### Brief
An exact, word-for-word copy of the entries is required, beginning at the line that contains "- [快排CMS-信息泄露漏" and ending at the last line, both included.

### Data shown
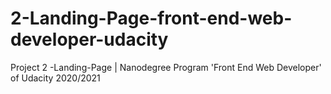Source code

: # 2-Landing-Page-front-end-web-developer-udacity
Project 2 -Landing-Page | Nanodegree Program 'Front End Web Developer' of Udacity 2020/2021
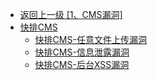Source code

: - [返回上一级 [1、CMS漏洞]](/1、CMS漏洞)
- [快排CMS](/1、CMS漏洞/快排CMS/)
  - [快排CMS-任意文件上传漏洞](/1、CMS漏洞/快排CMS/快排CMS-任意文件上传漏洞.md)
  - [快排CMS-信息泄露漏洞](/1、CMS漏洞/快排CMS/快排CMS-信息泄露漏洞.md)
  - [快排CMS-后台XSS漏洞](/1、CMS漏洞/快排CMS/快排CMS-后台XSS漏洞.md)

### Task answer
  - [快排CMS-信息泄露漏洞](/1、CMS漏洞/快排CMS/快排CMS-信息泄露漏洞.md)
  - [快排CMS-后台XSS漏洞](/1、CMS漏洞/快排CMS/快排CMS-后台XSS漏洞.md)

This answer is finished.